◆ **DIRECTIONS**
Which lines in the records below hold the word "opposition"? Copy each of them.

◆ **INPUT MATERIAL**
+ + + +
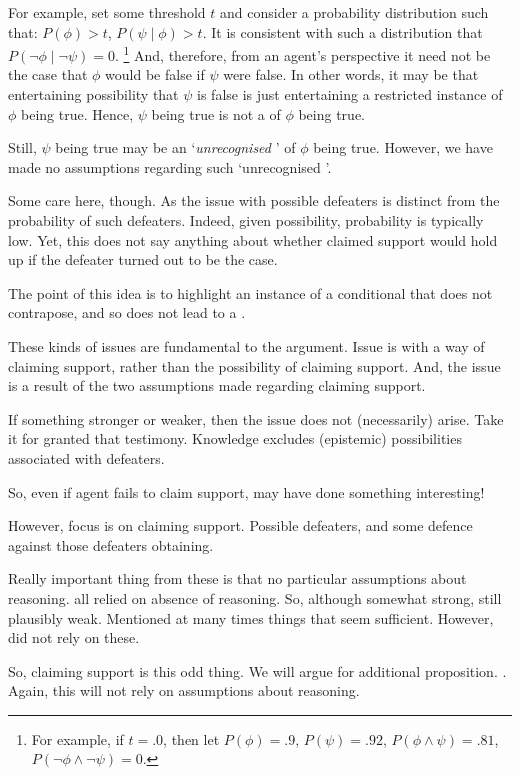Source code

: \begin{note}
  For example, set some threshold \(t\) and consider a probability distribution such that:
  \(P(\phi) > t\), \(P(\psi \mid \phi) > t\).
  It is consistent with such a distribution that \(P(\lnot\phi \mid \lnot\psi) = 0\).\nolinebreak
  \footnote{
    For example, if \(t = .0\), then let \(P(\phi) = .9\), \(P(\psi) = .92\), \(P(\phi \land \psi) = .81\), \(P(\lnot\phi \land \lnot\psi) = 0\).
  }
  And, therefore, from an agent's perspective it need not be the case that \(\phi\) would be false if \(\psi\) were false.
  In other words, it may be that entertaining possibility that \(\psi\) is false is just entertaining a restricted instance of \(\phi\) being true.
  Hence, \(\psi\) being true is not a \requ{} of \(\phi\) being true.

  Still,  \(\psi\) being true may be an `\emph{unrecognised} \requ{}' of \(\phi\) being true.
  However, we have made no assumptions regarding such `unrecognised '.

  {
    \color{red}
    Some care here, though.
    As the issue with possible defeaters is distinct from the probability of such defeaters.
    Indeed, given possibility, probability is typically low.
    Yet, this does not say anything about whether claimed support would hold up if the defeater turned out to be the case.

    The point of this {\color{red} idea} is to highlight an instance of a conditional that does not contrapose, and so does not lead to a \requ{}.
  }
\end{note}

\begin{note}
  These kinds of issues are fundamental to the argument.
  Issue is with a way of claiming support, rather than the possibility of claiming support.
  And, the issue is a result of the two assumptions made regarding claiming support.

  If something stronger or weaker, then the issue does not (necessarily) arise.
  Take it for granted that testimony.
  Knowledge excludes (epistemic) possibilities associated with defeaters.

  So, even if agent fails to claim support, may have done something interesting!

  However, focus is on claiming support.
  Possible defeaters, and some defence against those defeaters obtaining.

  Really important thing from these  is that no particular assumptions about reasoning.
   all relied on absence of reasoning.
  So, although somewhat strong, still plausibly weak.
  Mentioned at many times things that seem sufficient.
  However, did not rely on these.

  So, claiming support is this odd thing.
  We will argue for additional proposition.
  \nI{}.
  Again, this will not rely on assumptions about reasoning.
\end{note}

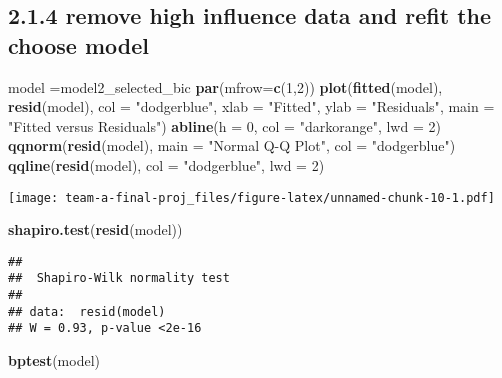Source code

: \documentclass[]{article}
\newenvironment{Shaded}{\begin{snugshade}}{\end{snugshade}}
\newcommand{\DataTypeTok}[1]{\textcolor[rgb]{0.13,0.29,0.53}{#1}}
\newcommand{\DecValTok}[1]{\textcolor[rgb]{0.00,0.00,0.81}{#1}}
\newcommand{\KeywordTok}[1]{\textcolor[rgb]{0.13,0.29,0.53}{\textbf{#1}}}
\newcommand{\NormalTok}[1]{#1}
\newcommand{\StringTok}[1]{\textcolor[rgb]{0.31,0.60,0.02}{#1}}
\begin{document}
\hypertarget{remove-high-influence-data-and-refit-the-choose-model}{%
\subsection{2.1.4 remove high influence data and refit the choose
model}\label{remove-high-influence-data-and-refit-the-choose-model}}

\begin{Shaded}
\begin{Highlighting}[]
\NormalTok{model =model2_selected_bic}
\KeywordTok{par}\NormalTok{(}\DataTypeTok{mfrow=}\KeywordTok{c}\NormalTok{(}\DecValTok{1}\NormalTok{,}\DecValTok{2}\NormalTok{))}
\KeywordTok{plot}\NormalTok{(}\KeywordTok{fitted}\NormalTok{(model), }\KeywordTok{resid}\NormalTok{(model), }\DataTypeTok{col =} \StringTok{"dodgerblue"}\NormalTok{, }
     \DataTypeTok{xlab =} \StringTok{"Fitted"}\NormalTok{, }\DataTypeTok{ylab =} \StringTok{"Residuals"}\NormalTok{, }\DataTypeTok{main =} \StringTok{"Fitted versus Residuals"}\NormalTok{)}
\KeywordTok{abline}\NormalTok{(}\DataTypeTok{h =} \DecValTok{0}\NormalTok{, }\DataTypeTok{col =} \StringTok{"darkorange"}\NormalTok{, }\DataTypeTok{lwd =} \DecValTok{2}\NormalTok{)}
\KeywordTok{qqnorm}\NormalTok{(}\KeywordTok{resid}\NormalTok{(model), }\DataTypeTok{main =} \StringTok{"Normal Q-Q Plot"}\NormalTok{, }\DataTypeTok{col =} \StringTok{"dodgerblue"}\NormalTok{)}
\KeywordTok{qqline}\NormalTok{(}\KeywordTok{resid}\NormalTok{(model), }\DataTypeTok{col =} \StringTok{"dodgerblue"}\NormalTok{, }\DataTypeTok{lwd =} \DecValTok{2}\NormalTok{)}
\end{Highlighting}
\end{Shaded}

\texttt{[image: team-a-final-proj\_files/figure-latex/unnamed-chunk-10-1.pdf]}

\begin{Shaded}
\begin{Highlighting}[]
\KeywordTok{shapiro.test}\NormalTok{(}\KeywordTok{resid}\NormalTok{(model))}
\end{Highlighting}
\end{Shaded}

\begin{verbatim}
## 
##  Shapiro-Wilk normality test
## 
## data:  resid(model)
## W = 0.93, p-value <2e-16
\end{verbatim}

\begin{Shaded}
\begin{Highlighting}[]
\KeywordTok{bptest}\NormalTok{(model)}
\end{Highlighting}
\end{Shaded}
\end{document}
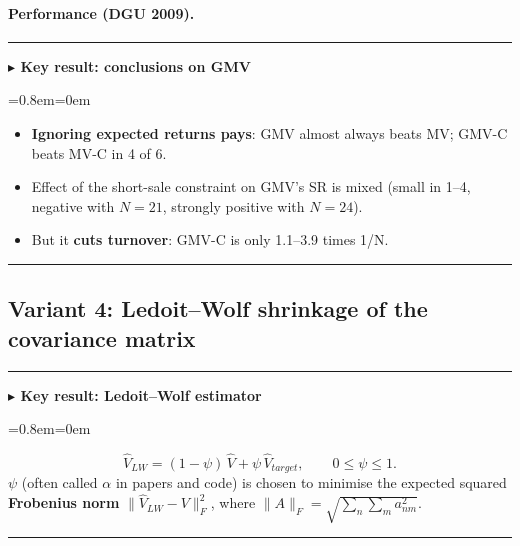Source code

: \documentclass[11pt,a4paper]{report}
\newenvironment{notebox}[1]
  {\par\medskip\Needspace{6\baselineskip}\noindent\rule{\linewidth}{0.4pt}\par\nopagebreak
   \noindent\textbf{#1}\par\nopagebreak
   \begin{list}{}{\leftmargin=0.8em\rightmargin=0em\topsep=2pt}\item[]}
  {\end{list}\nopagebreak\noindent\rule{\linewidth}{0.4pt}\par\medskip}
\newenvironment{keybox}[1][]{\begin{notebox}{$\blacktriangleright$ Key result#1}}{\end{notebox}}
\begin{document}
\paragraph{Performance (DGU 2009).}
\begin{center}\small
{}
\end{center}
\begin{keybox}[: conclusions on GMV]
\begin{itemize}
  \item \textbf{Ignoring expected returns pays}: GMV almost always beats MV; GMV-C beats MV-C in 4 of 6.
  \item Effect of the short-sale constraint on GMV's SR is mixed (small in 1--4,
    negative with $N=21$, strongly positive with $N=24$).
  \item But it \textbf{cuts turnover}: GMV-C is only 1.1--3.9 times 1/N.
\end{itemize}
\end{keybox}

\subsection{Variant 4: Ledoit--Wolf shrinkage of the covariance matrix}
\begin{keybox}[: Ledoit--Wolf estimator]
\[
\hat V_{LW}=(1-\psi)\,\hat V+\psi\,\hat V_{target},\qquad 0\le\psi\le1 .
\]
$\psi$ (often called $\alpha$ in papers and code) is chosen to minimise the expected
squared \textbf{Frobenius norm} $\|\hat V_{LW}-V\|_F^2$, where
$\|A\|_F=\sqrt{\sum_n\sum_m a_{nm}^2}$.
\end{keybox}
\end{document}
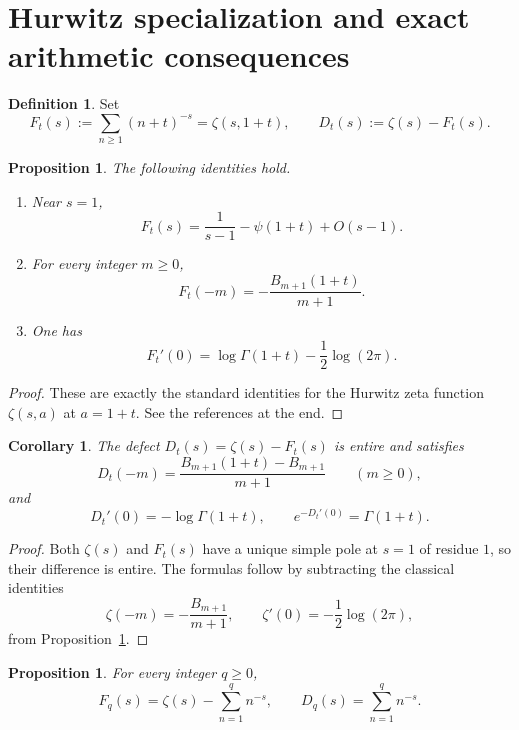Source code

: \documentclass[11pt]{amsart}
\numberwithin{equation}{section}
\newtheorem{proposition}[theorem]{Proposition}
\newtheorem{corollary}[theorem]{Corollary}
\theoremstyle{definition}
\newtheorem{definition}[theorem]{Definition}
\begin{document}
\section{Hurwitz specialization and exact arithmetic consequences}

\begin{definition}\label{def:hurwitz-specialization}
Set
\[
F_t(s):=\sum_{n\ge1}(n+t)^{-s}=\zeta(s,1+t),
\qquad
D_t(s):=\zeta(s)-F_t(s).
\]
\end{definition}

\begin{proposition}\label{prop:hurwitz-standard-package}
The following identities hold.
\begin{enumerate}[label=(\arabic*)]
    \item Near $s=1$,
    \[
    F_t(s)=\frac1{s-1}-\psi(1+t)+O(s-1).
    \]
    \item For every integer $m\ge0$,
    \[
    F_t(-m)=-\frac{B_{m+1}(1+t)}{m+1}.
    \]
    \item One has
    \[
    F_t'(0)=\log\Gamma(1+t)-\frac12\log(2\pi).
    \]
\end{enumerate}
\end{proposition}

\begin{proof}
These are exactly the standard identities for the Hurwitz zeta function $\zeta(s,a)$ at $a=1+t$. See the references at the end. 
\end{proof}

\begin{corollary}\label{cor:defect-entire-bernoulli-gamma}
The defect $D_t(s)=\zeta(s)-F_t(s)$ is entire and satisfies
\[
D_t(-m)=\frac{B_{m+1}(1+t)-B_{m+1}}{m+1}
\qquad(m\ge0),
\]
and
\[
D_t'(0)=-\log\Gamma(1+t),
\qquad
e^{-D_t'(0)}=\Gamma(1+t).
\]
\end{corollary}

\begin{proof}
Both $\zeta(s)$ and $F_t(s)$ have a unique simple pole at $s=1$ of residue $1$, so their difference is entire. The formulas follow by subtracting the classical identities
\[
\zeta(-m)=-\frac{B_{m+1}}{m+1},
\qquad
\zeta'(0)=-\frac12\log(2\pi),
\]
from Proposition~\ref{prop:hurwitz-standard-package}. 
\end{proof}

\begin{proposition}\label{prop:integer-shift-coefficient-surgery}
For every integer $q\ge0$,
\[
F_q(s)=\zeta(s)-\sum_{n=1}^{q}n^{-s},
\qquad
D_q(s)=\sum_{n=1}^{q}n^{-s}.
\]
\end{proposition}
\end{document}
+ + + +
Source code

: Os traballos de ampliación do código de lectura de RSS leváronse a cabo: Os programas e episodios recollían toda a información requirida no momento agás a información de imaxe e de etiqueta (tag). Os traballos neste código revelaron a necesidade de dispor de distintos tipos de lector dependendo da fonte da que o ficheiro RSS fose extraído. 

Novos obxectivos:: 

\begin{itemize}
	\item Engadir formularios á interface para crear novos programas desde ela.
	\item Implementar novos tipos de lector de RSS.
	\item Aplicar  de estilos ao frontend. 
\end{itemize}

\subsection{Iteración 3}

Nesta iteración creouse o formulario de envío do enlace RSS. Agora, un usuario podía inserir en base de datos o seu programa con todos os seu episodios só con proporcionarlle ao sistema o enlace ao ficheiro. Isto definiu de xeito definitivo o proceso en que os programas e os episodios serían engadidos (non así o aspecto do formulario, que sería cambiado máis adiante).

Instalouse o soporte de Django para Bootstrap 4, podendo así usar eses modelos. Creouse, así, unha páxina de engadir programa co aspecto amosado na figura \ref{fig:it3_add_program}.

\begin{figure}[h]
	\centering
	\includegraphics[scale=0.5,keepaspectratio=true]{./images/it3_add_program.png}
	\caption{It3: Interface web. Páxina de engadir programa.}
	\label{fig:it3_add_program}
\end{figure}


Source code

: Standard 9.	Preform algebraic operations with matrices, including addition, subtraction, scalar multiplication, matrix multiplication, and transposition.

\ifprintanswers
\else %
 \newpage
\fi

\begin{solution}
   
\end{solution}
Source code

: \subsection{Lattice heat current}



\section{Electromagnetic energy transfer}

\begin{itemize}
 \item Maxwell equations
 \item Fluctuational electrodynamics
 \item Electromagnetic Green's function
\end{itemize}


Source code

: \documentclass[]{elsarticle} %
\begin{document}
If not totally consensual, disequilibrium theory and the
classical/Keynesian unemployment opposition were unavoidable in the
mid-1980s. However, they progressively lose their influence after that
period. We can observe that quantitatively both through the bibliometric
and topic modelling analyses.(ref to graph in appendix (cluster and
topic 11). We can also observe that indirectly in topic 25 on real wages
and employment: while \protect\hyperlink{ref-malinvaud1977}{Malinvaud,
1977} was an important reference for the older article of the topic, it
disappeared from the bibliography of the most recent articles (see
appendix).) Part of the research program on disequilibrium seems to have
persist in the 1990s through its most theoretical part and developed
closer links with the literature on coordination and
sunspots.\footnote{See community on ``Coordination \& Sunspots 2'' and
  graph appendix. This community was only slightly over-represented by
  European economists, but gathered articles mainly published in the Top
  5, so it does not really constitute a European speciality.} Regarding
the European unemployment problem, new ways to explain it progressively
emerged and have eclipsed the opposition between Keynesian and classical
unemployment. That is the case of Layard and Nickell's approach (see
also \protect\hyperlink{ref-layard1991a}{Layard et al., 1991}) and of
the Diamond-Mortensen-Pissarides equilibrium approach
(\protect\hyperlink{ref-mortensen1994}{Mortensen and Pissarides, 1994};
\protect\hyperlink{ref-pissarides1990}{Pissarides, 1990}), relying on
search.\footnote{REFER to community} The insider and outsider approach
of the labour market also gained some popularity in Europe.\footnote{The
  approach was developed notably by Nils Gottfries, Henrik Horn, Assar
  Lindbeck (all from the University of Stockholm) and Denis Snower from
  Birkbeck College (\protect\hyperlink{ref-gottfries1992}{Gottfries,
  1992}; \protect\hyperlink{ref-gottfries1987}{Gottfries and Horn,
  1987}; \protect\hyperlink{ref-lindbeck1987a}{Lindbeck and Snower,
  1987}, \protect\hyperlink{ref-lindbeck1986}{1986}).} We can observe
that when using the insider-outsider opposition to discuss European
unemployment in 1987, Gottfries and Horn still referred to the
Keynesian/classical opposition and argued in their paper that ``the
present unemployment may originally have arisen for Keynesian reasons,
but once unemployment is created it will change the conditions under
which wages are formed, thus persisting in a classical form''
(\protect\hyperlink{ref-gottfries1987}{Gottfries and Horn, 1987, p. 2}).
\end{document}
+ + + +
◆ **SOLUTION TO THE EXERCISE**
classical/Keynesian unemployment opposition were unavoidable in the
emerged and have eclipsed the opposition between Keynesian and classical
that when using the insider-outsider opposition to discuss European
Keynesian/classical opposition and argued in their paper that ``the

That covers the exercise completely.